Hi everyone!
I've come here because I am ready to start talking about what has been my biggest secret for many years.
I am a 25 year old man. I was born male, but began transitioning to female at age 16. Looking back, I can see that I was not transitioning for the right reasons, but at the time it felt very right. I never fit in as a boy. I was bullied and never taken seriously by my friends in school. So in high school I heard about transgender people and it made so much sense to me. My parents were not supportive, so for two years of school, I snuck women's clothes in my backpack and dressed as a woman at school. I had an androgynous name, and as far as I could tell, no one suspected that I was born a male. At 18 I no longer needed my parents permission to start hormones so I started spiro and estrogen.

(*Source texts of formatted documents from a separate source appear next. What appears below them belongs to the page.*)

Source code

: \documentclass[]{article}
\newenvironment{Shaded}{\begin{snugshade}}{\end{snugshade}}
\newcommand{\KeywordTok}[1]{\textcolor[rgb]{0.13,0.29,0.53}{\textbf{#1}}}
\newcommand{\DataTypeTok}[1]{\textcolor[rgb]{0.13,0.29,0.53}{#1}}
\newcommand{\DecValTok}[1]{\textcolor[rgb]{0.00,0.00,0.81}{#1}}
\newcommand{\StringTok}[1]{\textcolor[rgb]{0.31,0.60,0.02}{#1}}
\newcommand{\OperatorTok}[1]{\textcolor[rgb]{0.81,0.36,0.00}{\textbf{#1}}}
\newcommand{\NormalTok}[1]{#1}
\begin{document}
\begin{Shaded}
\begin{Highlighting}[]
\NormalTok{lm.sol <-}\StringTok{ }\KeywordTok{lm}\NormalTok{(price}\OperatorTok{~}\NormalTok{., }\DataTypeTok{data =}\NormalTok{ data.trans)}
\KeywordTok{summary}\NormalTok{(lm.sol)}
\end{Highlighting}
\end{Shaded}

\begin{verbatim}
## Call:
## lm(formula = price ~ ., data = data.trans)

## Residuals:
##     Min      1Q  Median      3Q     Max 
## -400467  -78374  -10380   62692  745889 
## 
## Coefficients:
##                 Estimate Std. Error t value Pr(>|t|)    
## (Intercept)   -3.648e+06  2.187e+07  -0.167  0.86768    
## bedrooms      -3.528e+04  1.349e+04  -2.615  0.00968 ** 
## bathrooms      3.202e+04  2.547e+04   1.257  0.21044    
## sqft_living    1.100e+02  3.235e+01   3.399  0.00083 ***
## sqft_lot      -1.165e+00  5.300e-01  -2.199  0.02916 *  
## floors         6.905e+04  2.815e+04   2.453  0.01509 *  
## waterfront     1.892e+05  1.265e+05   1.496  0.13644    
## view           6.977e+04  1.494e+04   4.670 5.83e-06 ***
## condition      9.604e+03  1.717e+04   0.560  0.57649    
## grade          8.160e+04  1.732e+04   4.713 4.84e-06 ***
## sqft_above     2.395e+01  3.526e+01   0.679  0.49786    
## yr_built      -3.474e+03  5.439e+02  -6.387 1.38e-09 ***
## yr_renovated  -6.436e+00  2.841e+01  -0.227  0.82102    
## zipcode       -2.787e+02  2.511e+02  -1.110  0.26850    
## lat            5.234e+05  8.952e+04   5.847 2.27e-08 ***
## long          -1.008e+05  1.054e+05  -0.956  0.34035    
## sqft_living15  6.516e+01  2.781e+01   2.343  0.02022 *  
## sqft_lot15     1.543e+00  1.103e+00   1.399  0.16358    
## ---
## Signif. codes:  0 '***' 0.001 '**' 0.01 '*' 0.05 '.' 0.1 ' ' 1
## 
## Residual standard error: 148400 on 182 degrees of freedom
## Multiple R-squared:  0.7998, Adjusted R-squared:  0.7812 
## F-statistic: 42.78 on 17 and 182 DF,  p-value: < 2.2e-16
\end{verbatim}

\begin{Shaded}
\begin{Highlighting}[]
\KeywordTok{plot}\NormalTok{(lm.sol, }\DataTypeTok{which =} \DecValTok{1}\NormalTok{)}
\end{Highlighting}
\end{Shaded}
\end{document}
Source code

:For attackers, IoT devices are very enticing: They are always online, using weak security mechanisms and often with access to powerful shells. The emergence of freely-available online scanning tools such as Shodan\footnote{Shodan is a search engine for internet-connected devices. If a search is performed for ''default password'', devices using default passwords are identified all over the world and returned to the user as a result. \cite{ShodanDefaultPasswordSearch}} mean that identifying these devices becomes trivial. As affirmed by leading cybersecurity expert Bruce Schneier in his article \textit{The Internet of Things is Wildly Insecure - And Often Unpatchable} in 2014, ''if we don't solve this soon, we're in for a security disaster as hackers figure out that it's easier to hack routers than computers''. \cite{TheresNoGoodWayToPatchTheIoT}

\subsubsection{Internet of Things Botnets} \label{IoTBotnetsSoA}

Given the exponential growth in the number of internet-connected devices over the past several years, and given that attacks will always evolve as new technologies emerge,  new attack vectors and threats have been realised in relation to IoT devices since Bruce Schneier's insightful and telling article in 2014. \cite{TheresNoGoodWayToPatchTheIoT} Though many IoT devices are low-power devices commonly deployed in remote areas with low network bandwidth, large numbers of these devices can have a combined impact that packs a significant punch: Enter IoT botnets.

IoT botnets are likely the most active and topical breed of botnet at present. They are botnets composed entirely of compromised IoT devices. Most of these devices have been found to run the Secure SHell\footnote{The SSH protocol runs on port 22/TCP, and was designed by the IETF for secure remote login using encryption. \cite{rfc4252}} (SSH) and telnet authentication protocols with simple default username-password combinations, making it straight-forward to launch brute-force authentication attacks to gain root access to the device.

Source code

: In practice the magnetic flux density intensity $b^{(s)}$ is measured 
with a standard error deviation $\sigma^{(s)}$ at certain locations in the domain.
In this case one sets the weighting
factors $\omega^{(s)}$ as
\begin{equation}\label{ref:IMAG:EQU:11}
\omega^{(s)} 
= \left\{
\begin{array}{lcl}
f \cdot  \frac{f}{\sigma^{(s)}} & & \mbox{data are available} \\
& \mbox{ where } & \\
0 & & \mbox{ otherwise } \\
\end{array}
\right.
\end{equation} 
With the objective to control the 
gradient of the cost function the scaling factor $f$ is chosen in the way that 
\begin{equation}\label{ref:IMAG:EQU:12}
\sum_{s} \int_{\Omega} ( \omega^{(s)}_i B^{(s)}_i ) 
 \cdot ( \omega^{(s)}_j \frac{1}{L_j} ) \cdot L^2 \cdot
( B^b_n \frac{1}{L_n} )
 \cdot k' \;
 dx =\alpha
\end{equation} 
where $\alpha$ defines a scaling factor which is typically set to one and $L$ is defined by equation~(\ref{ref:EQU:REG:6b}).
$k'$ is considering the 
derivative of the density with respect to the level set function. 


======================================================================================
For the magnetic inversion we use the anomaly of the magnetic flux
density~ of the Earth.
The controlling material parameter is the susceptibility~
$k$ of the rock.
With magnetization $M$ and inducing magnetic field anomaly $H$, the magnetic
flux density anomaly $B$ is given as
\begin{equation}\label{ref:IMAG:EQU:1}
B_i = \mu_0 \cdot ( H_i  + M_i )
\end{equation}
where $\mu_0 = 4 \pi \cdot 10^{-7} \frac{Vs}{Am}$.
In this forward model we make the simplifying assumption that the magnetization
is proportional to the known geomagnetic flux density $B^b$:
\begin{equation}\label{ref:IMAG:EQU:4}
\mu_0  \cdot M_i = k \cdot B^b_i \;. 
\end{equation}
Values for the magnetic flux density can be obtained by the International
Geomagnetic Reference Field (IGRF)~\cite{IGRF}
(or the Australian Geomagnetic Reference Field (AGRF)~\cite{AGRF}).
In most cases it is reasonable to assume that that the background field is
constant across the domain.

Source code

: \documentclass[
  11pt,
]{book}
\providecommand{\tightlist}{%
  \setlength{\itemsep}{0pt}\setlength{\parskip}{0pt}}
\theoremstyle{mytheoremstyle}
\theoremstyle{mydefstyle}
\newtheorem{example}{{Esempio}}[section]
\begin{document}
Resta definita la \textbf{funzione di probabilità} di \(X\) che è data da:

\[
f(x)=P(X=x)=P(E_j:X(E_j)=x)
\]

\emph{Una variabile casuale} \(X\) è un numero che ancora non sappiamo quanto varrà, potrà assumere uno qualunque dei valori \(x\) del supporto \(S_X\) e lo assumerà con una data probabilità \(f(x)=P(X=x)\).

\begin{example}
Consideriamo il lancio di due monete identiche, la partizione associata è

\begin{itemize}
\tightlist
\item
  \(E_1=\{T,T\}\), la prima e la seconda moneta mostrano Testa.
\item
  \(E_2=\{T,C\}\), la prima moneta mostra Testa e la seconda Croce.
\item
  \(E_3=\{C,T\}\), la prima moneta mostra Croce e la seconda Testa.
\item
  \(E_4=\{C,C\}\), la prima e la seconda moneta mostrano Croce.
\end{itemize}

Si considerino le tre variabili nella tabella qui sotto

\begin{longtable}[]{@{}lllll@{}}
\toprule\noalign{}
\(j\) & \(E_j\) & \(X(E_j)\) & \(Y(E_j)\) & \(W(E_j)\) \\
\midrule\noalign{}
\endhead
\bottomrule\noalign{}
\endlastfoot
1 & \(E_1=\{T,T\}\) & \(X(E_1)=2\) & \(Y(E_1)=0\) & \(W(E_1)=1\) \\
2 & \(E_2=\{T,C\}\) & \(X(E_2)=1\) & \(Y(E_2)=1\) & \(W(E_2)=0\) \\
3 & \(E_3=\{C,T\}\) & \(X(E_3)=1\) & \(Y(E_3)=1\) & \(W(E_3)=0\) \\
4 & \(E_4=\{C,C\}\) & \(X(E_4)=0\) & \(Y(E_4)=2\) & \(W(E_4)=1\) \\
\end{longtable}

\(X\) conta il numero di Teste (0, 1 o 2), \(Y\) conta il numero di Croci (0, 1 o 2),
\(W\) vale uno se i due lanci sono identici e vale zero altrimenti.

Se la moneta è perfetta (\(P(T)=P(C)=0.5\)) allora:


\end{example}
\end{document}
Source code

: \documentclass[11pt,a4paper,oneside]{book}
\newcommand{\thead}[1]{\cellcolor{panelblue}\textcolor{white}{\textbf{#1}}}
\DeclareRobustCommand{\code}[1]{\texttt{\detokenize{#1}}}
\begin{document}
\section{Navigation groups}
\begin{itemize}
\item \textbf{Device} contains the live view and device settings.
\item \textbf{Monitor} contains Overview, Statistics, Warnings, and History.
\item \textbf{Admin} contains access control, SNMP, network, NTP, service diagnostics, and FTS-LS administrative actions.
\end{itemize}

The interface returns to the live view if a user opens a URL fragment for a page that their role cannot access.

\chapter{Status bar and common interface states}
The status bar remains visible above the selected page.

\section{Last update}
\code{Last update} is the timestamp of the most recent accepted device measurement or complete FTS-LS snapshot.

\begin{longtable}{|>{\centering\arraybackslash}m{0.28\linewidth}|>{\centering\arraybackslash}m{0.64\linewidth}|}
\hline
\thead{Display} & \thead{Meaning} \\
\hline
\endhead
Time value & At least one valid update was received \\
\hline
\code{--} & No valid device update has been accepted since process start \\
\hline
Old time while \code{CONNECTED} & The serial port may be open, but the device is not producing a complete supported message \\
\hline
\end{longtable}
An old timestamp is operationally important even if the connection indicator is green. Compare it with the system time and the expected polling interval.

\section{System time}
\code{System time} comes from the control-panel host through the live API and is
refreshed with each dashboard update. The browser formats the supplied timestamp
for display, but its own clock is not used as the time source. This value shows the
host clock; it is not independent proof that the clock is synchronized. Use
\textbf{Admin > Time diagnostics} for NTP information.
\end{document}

I felt very early in that something was wrong, that this was not the right path. I felt very uncomfortable with the developing breasts, and with the changes to my penis. I was saddened to lose what little facial hair and body hair I had developed. But all in all, I was happier than I was before. I got a fresh start. It was a relief to no longer get beaten up at school. It was wonderful to not have people comment on what a "->-bleeped-<-" I was...I wasn't a girly girl but I was considered "normal" and it was nice to no longer feel like a target. For a few months I was terrified people would find out I was born a male, but truthfully, I was very passable and I realized quickly that no one was ever going to doubt that I was a female.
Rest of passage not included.